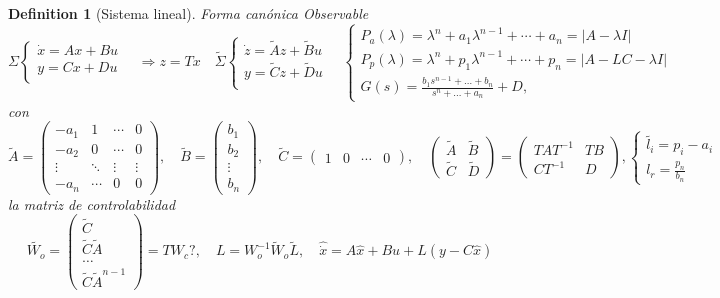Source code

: \documentclass[leqno]{article}
\newtheorem*{definition}{Definition}
\begin{document}
\begin{definition}[Sistema lineal] Forma canónica Observable
\[
\Sigma  \begin{cases}
  \dot{x}=Ax + Bu \\ 
  y = Cx + Du\\
\end{cases}
\quad \Rightarrow z=Tx \quad 
\tilde{\Sigma }  \begin{cases}
  \dot{z} = \tilde{A}z + \tilde{B}u \\
  y = \tilde{C} z + \tilde{D}u\\
\end{cases}
\quad \begin{cases}
 P_a(\lambda) = \lambda^n +  a_1 \lambda^{n-1} + \cdots + a_n = |A-\lambda I|\\
 P_{p}(\lambda) = \lambda^n + p_1\lambda^{n-1} + \cdots +  p_n = |A-LC-\lambda I|\\
 G(s) = \frac{b_1s ^{n-1}+ \ldots + b_n}{ s^n + \ldots+ a_n} + D,
\end{cases}
\] 
con 
\[
  \tilde{A} = \begin{pmatrix} -a_1 & 1 & \cdots & 0 \\ -a_2 & 0 & \cdots & 0 \\ \vdots & \ddots & \vdots & \vdots \\ -a_n & \cdots & 0 & 0  \end{pmatrix}
  , \quad \tilde{B} = \begin{pmatrix} b_1\\ b_2 \\ \vdots \\b_n \end{pmatrix},
  \quad \tilde{C} = \begin{pmatrix} 1 & 0 & \cdots & 0 \end{pmatrix},
  \quad \begin{pmatrix} \tilde{A} & \tilde{B} \\ \tilde{C} & \tilde{D} \end{pmatrix}  = \begin{pmatrix} TAT^{-1} & TB \\ CT^{-1} & D \end{pmatrix}, \begin{cases}
\tilde{l_i} = p_i-a_i \\ l_r = \frac{p_n}{b_n} \end{cases}
\] 
la matriz de controlabilidad
\[
  \tilde{W_o} = \begin{pmatrix} \tilde{C} \\ \tilde{C}\tilde{A} \\ \ldots \\ \tilde{C}\tilde{A}^{n-1} \end{pmatrix} = TW_c ?, \quad  L = W_o^{-1}\tilde{W}_o \tilde{L}, \quad \hat{\dot{x}} = A\hat{x} + Bu + L (y-C \hat{x}) 
\] 
\end{definition}
\end{document}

============

Search the data above for the word "cases". Copy each line it is in.

\Sigma  \begin{cases}
\end{cases}
\tilde{\Sigma }  \begin{cases}
\end{cases}
\quad \begin{cases}
\end{cases}
  \quad \begin{pmatrix} \tilde{A} & \tilde{B} \\ \tilde{C} & \tilde{D} \end{pmatrix}  = \begin{pmatrix} TAT^{-1} & TB \\ CT^{-1} & D \end{pmatrix}, \begin{cases}
\tilde{l_i} = p_i-a_i \\ l_r = \frac{p_n}{b_n} \end{cases}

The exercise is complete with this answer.